Июльский Пленум ЦК 1928 г. прошел в тревожной и нервной обстановке. Уже перед его началом стал очевиден раскол в руководстве партии. Образовались две фракции: экстремисты, которых возглавляли Бухарин, Томский, Угланов и примкнувшие к ним, но совершенно не имевшие политического лица Рыков и Куйбышев; прагматики во главе со Сталиным, Молотовым, Микояном.
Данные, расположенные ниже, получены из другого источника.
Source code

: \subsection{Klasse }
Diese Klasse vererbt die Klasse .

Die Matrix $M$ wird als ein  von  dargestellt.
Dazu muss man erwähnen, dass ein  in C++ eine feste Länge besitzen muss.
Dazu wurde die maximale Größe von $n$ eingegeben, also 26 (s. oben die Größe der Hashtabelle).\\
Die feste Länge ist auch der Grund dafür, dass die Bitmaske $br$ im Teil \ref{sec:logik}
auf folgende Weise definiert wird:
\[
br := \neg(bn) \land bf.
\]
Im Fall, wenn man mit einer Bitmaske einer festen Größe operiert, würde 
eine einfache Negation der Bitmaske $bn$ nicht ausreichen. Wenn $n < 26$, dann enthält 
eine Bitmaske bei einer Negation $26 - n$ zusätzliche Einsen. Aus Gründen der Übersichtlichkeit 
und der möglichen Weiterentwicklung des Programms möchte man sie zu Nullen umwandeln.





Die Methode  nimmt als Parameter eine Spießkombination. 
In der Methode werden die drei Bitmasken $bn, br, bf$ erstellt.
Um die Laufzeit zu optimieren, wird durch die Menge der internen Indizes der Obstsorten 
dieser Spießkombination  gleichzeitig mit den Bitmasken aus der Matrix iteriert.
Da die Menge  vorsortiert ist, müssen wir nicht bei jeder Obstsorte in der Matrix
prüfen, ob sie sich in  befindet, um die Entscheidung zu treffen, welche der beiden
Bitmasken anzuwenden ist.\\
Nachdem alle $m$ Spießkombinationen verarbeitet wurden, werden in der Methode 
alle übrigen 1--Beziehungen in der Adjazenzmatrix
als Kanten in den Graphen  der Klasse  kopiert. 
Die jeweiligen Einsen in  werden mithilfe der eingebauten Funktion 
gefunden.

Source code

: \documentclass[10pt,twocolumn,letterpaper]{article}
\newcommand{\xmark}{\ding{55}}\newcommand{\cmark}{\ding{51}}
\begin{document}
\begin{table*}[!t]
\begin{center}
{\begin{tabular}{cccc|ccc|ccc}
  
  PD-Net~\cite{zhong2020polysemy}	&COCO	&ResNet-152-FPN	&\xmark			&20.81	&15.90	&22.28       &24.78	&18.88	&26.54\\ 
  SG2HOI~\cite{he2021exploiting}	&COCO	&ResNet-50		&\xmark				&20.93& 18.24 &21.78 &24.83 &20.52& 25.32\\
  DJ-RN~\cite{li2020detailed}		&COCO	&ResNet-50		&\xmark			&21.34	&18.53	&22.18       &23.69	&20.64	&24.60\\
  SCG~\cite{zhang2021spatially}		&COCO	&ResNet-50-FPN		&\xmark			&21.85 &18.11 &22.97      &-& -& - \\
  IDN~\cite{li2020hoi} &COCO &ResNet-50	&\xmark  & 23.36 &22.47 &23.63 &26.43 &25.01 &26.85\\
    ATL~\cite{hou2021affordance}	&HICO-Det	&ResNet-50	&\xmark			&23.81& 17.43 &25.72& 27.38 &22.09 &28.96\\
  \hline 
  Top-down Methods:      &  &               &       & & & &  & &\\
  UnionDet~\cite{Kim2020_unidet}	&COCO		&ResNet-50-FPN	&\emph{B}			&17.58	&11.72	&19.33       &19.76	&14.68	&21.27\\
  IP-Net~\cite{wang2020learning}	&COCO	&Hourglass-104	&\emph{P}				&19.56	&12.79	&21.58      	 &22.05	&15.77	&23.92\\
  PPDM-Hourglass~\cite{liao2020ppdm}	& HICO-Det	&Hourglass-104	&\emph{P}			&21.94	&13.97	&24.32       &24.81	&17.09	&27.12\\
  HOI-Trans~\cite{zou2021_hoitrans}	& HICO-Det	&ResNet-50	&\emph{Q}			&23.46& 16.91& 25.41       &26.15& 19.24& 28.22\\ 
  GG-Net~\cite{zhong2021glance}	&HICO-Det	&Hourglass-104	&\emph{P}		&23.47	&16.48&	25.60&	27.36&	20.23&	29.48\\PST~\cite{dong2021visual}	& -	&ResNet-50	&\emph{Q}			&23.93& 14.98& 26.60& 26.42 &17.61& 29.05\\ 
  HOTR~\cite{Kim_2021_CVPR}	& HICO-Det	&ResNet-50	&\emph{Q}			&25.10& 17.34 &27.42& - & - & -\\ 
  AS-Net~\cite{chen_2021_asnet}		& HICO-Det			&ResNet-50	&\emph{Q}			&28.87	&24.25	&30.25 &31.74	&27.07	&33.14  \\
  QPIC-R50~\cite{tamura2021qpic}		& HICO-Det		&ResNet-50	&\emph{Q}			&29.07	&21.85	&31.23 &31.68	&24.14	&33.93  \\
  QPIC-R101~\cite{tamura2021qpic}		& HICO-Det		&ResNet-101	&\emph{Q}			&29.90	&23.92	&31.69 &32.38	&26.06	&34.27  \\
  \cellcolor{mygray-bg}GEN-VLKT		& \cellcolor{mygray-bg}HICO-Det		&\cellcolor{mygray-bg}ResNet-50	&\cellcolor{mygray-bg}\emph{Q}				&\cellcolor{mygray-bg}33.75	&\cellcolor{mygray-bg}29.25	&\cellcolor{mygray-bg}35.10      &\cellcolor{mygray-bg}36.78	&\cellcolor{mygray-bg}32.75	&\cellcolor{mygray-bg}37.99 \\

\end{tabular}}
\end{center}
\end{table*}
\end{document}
Последние совершенно не верили в близкую перспективу Мировой революции и вполне отдавали себе отчет в тупиковом состоянии советской экономики благодаря самоубийственному курсу «ножниц цен». Крестьяне по-прежнему саботировали сдачу зерна государству по заниженным ценам, государство выталкивало частного торговца на черный рынок, государственная торговля оказалась неспособной удовлетворять потребности населения. В сельских магазинах необходимую покупателям мануфактуру продавали в ограниченном режиме (причем нередко это было низкосортное, так называемое солдатское сукно), а в порядке «принудительного ассортимента» сбывали ненужные крестьянину духи или бусы низкого качества и по высоким ценам.[410]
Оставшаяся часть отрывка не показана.